## Diagram: Large Language Model with Latent Predictions
### Overview
The image is a diagram illustrating the architecture and process of a Large Language Model (LLM) that uses latent predictions. It shows the flow of information from input tokens to output tokens, highlighting the role of latent embeddings and predictions in generating the final result.
### Components/Axes
* **Labels (Left Side):**
* Output token
* Latent prediction
* Last hidden state
* Input embedding
* Latent embedding
* Input token
* **Tokens (Bottom):**
* \[Question]
* <COT>
* <LAT> (repeated multiple times)
* </COT>
* **Tokens (Top):**
* <COT>
* <LAT> (repeated multiple times)
* </COT>
* Result
* **Central Component:**
* Large Language Model (represented as a rounded rectangle)
### Detailed Analysis
1. **Input Token Layer (Bottom):**
* Starts with the token "[Question]".
* Followed by "<COT>" (Chain of Thought).
* Then multiple "<LAT>" (Latent) tokens.
* Ends with "</COT>".
* Each token has a corresponding "Latent embedding" represented by a small array of cells, with one cell highlighted in orange.
* Each token also has a corresponding "Input embedding" represented by a yellow rectangle. The color of the rectangles darkens as the sequence progresses from left to right.
2. **Large Language Model (Center):**
* A large, rounded rectangle labeled "Large Language Model".
* Represents the core processing unit.
3. **Last Hidden State Layer (Middle):**
* A series of green rectangles representing the "Last hidden state".
* There are ellipsis (...) indicating continuation of the sequence.
4. **Latent Prediction Layer (Top):**
* Each "Last hidden state" has a corresponding "Latent prediction" represented by a small array of cells, with one cell highlighted in orange.
* Curved arrows connect each "Last hidden state" to its corresponding "Latent prediction".

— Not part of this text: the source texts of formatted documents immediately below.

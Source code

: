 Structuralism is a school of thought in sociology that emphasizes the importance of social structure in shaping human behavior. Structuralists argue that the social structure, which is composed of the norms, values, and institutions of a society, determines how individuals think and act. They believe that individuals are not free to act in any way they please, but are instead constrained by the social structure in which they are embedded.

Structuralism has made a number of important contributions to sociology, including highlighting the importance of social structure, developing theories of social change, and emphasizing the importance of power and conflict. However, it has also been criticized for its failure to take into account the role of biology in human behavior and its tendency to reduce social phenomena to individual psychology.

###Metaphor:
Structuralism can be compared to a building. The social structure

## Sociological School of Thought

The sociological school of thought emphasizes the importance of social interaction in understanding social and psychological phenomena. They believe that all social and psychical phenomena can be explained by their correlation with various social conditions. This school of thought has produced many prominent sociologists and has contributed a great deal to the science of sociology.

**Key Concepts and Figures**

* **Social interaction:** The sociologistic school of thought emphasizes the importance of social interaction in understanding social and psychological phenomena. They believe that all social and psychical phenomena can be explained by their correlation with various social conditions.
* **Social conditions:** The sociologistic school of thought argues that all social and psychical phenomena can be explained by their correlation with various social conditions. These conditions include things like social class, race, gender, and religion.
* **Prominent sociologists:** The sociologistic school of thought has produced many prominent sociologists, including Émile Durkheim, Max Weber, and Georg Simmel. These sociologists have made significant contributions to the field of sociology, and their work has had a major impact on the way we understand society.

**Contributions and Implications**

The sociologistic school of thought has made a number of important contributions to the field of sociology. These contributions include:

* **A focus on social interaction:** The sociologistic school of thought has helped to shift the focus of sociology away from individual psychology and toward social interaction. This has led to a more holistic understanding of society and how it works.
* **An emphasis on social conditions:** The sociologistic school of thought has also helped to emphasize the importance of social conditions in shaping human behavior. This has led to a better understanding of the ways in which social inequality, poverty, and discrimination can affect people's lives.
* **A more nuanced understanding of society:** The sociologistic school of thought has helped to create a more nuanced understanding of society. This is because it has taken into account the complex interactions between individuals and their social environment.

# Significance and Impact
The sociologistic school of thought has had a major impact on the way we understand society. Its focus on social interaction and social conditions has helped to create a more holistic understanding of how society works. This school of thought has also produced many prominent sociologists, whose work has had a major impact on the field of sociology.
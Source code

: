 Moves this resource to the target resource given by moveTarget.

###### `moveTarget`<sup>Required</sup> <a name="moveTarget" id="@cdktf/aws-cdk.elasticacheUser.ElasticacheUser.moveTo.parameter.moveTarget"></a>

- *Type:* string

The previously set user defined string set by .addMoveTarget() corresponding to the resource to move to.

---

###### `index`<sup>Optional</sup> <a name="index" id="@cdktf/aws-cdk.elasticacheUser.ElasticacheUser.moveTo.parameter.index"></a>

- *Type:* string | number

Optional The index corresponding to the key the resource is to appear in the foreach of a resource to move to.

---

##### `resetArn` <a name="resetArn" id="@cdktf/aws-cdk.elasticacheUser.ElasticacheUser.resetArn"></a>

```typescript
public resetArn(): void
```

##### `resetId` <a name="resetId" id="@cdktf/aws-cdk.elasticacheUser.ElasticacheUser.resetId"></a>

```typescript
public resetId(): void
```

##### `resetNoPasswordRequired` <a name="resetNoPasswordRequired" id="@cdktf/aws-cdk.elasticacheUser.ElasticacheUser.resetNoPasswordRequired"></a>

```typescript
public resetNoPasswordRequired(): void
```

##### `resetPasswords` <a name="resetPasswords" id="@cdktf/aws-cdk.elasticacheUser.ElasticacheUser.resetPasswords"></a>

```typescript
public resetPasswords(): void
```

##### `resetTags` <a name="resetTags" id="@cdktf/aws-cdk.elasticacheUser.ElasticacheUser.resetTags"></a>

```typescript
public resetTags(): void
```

5. **Output Token Layer (Top):**
* Starts with "<COT>".
* Followed by multiple "<LAT>" tokens.
* Ends with "</COT>" and "Result".
* Each "Last hidden state" has an arrow pointing up to the corresponding "Output token".
### Key Observations
* The diagram illustrates a sequential process where input tokens are processed by the LLM to generate output tokens.
* Latent embeddings and predictions play a crucial role in the process, influencing the generation of the final result.
* The use of "<COT>" and "<LAT>" tokens suggests a mechanism for incorporating chain-of-thought reasoning and latent information into the model's predictions.
### Interpretation
The diagram depicts a Large Language Model architecture that leverages latent predictions to enhance its reasoning and generation capabilities. The input tokens, including the question and special tokens like "<COT>" and "<LAT>", are embedded and fed into the LLM. The model then generates a sequence of hidden states, which are used to predict latent variables. These latent predictions, along with the hidden states, are then used to generate the output tokens, ultimately leading to the final result. The "<COT>" tokens likely guide the model to generate a chain of thought, while the "<LAT>" tokens allow the model to incorporate latent information into its predictions. This architecture suggests a sophisticated approach to language modeling that combines explicit reasoning with implicit knowledge representation.